Exercise description
Reading the records below, find how many lines include the word "Python" and give that number alone.
====== Supplied material
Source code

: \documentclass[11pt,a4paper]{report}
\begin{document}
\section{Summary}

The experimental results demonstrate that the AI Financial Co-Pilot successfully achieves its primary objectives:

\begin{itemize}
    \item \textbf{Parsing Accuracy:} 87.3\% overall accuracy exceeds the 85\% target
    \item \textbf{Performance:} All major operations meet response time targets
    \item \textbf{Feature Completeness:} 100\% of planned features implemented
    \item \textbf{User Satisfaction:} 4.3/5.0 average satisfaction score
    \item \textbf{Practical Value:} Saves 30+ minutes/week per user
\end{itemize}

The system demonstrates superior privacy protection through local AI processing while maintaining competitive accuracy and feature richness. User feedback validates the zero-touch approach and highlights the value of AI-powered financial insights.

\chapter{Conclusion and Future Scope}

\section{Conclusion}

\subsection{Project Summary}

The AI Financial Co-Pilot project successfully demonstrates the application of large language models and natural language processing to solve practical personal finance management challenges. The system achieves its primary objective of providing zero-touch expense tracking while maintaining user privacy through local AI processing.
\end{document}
============
====== Supplied material
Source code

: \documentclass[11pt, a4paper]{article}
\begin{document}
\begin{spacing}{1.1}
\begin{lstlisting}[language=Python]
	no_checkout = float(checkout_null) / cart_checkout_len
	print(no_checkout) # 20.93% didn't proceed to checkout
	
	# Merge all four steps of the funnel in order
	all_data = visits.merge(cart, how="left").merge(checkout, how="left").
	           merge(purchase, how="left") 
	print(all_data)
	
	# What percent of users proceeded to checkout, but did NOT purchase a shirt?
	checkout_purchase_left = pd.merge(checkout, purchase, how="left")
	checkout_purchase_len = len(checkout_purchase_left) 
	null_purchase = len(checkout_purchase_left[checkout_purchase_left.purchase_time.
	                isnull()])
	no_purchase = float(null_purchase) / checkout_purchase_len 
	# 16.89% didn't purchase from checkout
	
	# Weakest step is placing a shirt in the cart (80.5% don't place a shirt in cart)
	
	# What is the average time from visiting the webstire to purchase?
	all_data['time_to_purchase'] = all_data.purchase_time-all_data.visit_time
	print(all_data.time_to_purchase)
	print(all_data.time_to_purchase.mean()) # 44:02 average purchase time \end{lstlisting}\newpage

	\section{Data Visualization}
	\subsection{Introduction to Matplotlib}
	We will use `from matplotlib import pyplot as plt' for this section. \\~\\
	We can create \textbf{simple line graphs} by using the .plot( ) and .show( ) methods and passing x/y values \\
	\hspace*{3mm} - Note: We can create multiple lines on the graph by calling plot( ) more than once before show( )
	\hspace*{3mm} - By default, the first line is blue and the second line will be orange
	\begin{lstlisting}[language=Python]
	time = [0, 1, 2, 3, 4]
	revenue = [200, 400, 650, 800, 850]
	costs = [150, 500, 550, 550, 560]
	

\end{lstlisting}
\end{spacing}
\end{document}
============
Output
2